Your goal
Reply with exactly the lines from the one that contains "youtube-dl fork with" through the last line of the records below, and with no other lines.

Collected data
======

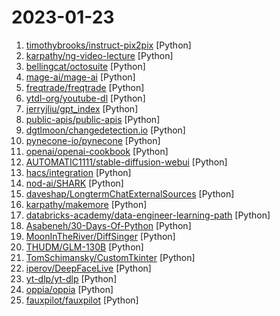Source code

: # 2023-01-23

1. [timothybrooks/instruct-pix2pix](https://github.com/timothybrooks/instruct-pix2pix "") [Python]
2. [karpathy/ng-video-lecture](https://github.com/karpathy/ng-video-lecture "") [Python]
3. [bellingcat/octosuite](https://github.com/bellingcat/octosuite "Advanced Github OSINT Framework") [Python]
4. [mage-ai/mage-ai](https://github.com/mage-ai/mage-ai "🧙 The modern replacement for Airflow.") [Python]
5. [freqtrade/freqtrade](https://github.com/freqtrade/freqtrade "Free, open source crypto trading bot") [Python]
6. [ytdl-org/youtube-dl](https://github.com/ytdl-org/youtube-dl "Command-line program to download videos from YouTube.com and other video sites") [Python]
7. [jerryjliu/gpt_index](https://github.com/jerryjliu/gpt_index "An index created by GPT to organize external information and answer queries!") [Python]
8. [public-apis/public-apis](https://github.com/public-apis/public-apis "A collective list of free APIs") [Python]
9. [dgtlmoon/changedetection.io](https://github.com/dgtlmoon/changedetection.io "The best and simplest self-hosted free open source website change detection, monitor and notification service. Restock Monitor, change detection. Designed for simplicity - the main goal is to simply monitor which websites had a text change for free. Free Open source web page change detection, Restock Monitoring, Visualping and Apify alternative") [Python]
10. [pynecone-io/pynecone](https://github.com/pynecone-io/pynecone "🕸 Web apps in pure Python 🐍") [Python]
11. [openai/openai-cookbook](https://github.com/openai/openai-cookbook "Examples and guides for using the OpenAI API") [Python]
12. [AUTOMATIC1111/stable-diffusion-webui](https://github.com/AUTOMATIC1111/stable-diffusion-webui "Stable Diffusion web UI") [Python]
13. [hacs/integration](https://github.com/hacs/integration "HACS gives you a powerful UI to handle downloads of all your custom needs.") [Python]
14. [nod-ai/SHARK](https://github.com/nod-ai/SHARK "SHARK - High Performance Machine Learning for CPUs, GPUs, Accelerators and Heterogeneous Clusters") [Python]
15. [daveshap/LongtermChatExternalSources](https://github.com/daveshap/LongtermChatExternalSources "GPT-3 chatbot with long-term memory and external sources") [Python]
16. [karpathy/makemore](https://github.com/karpathy/makemore "An autoregressive character-level language model for making more things") [Python]
17. [databricks-academy/data-engineer-learning-path](https://github.com/databricks-academy/data-engineer-learning-path "") [Python]
18. [Asabeneh/30-Days-Of-Python](https://github.com/Asabeneh/30-Days-Of-Python "30 days of Python programming challenge is a step-by-step guide to learn the Python programming language in 30 days. This challenge may take more than100 days, follow your own pace.") [Python]
19. [MoonInTheRiver/DiffSinger](https://github.com/MoonInTheRiver/DiffSinger "DiffSinger: Singing Voice Synthesis via Shallow Diffusion Mechanism (SVS & TTS); AAAI 2022; Official code") [Python]
20. [THUDM/GLM-130B](https://github.com/THUDM/GLM-130B "GLM-130B: An Open Bilingual Pre-Trained Model") [Python]
21. [TomSchimansky/CustomTkinter](https://github.com/TomSchimansky/CustomTkinter "A modern and customizable python UI-library based on Tkinter") [Python]
22. [iperov/DeepFaceLive](https://github.com/iperov/DeepFaceLive "Real-time face swap for PC streaming or video calls") [Python]
23. [yt-dlp/yt-dlp](https://github.com/yt-dlp/yt-dlp "A youtube-dl fork with additional features and fixes") [Python]
24. [oppia/oppia](https://github.com/oppia/oppia "A free, online learning platform to make quality education accessible for all.") [Python]
25. [fauxpilot/fauxpilot](https://github.com/fauxpilot/fauxpilot "FauxPilot - an open-source GitHub Copilot server") [Python]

======

Solution for this task
23. [yt-dlp/yt-dlp](https://github.com/yt-dlp/yt-dlp "A youtube-dl fork with additional features and fixes") [Python]
24. [oppia/oppia](https://github.com/oppia/oppia "A free, online learning platform to make quality education accessible for all.") [Python]
25. [fauxpilot/fauxpilot](https://github.com/fauxpilot/fauxpilot "FauxPilot - an open-source GitHub Copilot server") [Python]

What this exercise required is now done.